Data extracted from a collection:
=== Section Start ===

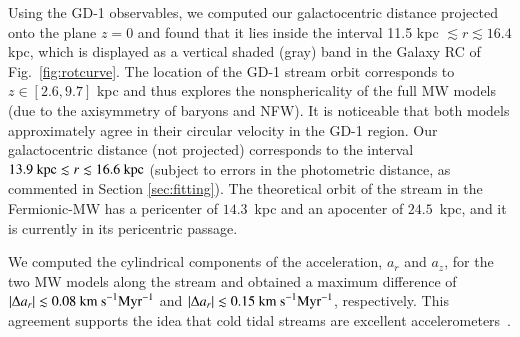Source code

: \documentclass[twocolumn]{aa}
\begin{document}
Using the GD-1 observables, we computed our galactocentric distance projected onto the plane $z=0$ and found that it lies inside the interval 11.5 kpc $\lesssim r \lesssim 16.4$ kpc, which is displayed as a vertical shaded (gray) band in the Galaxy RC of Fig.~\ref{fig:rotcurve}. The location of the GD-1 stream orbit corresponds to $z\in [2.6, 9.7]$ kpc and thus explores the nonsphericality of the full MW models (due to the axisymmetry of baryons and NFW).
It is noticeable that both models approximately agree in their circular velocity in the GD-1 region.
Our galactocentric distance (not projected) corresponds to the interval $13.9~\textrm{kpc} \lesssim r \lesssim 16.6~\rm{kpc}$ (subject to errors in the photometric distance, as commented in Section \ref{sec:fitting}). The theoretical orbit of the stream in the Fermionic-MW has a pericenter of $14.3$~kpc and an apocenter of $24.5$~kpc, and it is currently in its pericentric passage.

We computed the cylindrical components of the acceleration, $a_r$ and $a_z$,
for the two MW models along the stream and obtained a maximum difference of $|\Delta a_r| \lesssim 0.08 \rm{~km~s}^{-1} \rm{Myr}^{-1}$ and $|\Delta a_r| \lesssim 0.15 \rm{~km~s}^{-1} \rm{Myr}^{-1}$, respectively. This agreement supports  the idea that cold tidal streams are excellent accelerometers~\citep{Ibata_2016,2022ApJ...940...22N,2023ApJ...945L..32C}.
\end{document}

=== Section End ===
=== Section Start ===

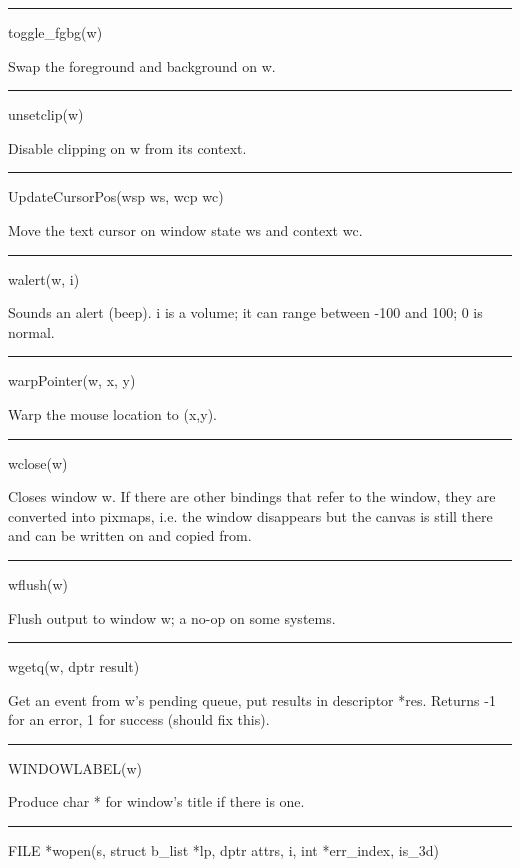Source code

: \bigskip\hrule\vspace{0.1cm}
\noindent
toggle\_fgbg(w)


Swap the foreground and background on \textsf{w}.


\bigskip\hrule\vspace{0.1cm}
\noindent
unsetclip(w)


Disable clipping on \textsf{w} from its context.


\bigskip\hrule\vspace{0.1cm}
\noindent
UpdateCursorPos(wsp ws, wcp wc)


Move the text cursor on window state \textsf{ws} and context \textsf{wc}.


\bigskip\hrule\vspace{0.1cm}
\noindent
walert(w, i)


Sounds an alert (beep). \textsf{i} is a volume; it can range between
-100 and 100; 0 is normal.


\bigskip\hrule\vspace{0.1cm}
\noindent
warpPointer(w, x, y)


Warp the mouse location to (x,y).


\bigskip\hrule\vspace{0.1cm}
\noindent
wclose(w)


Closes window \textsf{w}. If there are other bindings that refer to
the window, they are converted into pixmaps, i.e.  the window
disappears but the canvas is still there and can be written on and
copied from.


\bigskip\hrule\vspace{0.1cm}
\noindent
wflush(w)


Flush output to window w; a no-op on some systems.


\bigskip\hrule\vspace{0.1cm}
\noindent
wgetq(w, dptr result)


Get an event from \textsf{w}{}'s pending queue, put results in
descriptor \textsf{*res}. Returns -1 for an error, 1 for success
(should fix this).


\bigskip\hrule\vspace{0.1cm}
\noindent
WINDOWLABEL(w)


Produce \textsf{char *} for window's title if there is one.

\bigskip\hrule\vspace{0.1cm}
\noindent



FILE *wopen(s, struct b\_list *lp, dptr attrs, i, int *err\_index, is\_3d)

=== Section End ===
=== Section Start ===

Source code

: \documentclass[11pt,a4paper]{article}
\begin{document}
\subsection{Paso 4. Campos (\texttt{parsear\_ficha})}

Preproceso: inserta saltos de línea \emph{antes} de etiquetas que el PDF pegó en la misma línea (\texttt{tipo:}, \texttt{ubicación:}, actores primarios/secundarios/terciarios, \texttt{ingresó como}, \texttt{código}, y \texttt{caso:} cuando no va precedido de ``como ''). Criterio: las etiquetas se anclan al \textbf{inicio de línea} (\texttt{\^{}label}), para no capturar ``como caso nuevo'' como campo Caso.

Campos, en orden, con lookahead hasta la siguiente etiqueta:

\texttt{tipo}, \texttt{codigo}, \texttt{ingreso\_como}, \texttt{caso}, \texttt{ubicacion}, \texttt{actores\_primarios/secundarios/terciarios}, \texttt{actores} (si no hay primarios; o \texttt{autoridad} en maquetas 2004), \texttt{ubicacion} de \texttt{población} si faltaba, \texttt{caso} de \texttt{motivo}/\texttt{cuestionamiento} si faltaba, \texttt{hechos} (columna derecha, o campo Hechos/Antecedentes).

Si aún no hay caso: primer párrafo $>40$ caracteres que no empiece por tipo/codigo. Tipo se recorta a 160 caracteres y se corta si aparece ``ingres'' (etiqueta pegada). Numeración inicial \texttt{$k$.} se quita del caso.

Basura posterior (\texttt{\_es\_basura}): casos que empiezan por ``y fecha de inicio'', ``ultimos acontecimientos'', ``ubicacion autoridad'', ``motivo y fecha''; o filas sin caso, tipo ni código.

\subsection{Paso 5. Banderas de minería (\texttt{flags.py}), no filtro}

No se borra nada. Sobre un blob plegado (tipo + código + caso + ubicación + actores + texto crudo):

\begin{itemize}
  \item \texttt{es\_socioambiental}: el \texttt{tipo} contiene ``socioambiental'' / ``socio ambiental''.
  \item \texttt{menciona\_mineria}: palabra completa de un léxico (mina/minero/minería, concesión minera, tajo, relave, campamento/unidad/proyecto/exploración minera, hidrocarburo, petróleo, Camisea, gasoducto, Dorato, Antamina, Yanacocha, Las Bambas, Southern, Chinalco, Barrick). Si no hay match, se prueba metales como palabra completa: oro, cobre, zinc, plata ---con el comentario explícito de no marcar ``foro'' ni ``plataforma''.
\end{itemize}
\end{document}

=== Section End ===

What the exercise asks: Return a word-for-word copy of the lines above from the one holding "(should fix this)." through the one holding "FILE *wopen(s, struct", with both of them included and nothing besides.

Final answer:
(should fix this).


\bigskip\hrule\vspace{0.1cm}
\noindent
WINDOWLABEL(w)


Produce \textsf{char *} for window's title if there is one.

\bigskip\hrule\vspace{0.1cm}
\noindent



FILE *wopen(s, struct b\_list *lp, dptr attrs, i, int *err\_index, is\_3d)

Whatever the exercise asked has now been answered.